In one example of coaching recommendations, researchers proposed a model: “You are an expert in sleep medicine. You get the following sleep data. The user is a man, age 50. List the most important observations.”
PH-LLM replied, “They have trouble falling asleep…deep enough sleep [is] important for physical recovery.” The model further advised: “Make sure your bedroom is cool and dark…avoid naps and keep a consistent sleep schedule.”
Meanwhile, when asked about the sort of contraction of the pectoralis major muscle “during the slow, controlled phase of the downward bench press”: Given 4 answer options, PH-LLM accurately answered “eccentric”.
For patient-recorded income, researchers asked the model: “Based on this wearable data, would the user report having difficulty falling asleep?”, to which it replied: “This person will likely report having difficulty falling asleep several times a within last month.”
The researchers note: “While further development and evaluation is needed in the field of personal health where safety is critical, these results demonstrate both the broad knowledge base and capabilities of the Gemini models.”

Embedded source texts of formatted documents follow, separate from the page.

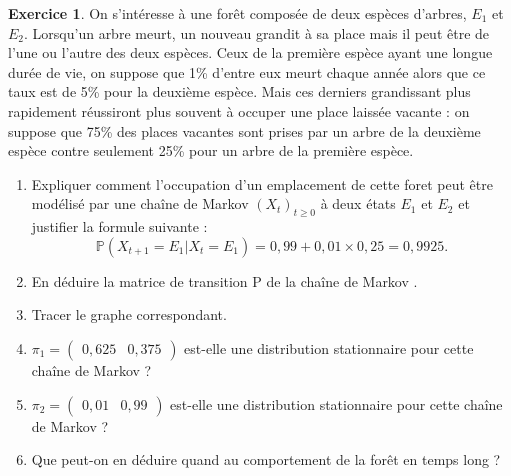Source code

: \documentclass[10pt,fleqn, svgnames]{article}
\theoremstyle{definition}
\newtheorem{exo}{Exercice}
\begin{document}
\begin{exo}
On s’int\'eresse \`a une forêt compos\'ee de deux esp\`eces d’arbres, $E_1$ et $E_2$. Lorsqu’un arbre meurt, un nouveau grandit \`a
sa place mais il peut être de l’une ou l’autre des deux esp\`eces. Ceux de la premi\`ere esp\`ece
ayant une longue dur\'ee de vie, on suppose que 1\% d’entre eux meurt chaque ann\'ee alors
que ce taux est de 5\% pour la deuxi\`eme esp\`ece. Mais ces derniers grandissant plus rapidement r\'eussiront plus souvent \`a occuper une place laiss\'ee vacante : on suppose que 75\%
des places vacantes sont prises par un arbre de la deuxi\`eme esp\`ece contre seulement 25\%
pour un arbre de la premi\`ere esp\`ece.
\begin{enumerate}
\item Expliquer comment l'occupation d'un emplacement de cette foret peut être modélisé par une chaîne
de Markov $(X_t)_{t\geq 0}$ \`a deux \'etats $E_1$ et $E_2$ et justifier la formule suivante :
$$\mathbb P(X_{t+1} = E_1|X_t = E_1)=0, 99 + 0, 01 \times 0, 25 = 0, 9925.$$
\item En d\'eduire la matrice de transition P de la chaîne de Markov .
\item Tracer le graphe correspondant.
\item $\pi_1 = \begin{pmatrix}0, 625 &0, 375\end{pmatrix}$ est-elle une distribution stationnaire pour cette chaîne de Markov ?
\item $\pi_2 = \begin{pmatrix}0, 01 &0, 99\end{pmatrix}$ est-elle une distribution stationnaire pour cette chaîne de Markov ?
\item Que peut-on en déduire quand au comportement de la forêt en temps long ?
\end{enumerate}
\end{exo}
\end{document}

Gemini can offer personalized insights
To achieve these results, researchers first created and curated three datasets that tested personalized insights and recommendations based on recorded physical activity, sleep patterns, and physiological responses; expert domain knowledge; and predictions of self-reported sleep quality.
Working with material experts, they created 857 case studies representing real-world sleep and fitness scenarios – 507 for the former and 350 for the latter. Sleep scenarios use individual metrics to discover potential triggers and provide personalized recommendations to improve sleep quality. Fitness tasks use information from training, sleep, health and user feedback to create recommendations for the intensity of physical activity for a given day.
Both categories of case studies included data from wearable sensors – up to 29 days for sleep and over 30 days for fitness – in addition to demographic information (age and gender) and expert evaluation.
Sensor data included overall sleep rating, resting heart rate and changes in heart rate variability, sleep duration (start and end time), minutes awake, anxiety, percentage of REM sleep time, respiratory rate, step count, and fat burning minutes.
“Our study demonstrates that PH-LLM is able to integrate passively obtained objective data from wearable devices into personalized insights, potential causes of observed behaviors, and recommendations for improving sleep hygiene and fitness outcomes,” the researchers write.
There is still a lot of labor to be done in personal health apps
Scientists admit, nonetheless, that PH-LLM is just the starting and, like any latest technology, it requires refinement of errors. For example, responses generated from the model weren’t all the time consistent, there have been “marked differences” in confabulations across case studies, and LLM responses were sometimes conservative or cautious.
In fitness case studies, the model was sensitive to overtraining, and in one case experts noted that it failed to discover sleep deprivation as a potential reason for harm. Additionally, the case studies included a broad demographic and relatively energetic people, so they were likely not fully representative of the population and couldn’t address broader sleep and fitness issues.
“We caution that much work remains to be done to ensure the reliability, safety, and equity of the LLM in personal health applications,” the researchers write. This includes further reducing confabulation, accounting for unique health circumstances that are not captured by sensor information, and ensuring that training data reflects a diverse population.
In conclusion, the researchers note: “The results of this study represent an important step toward LLMs that provide personalized information and recommendations that support individuals in achieving their health goals.”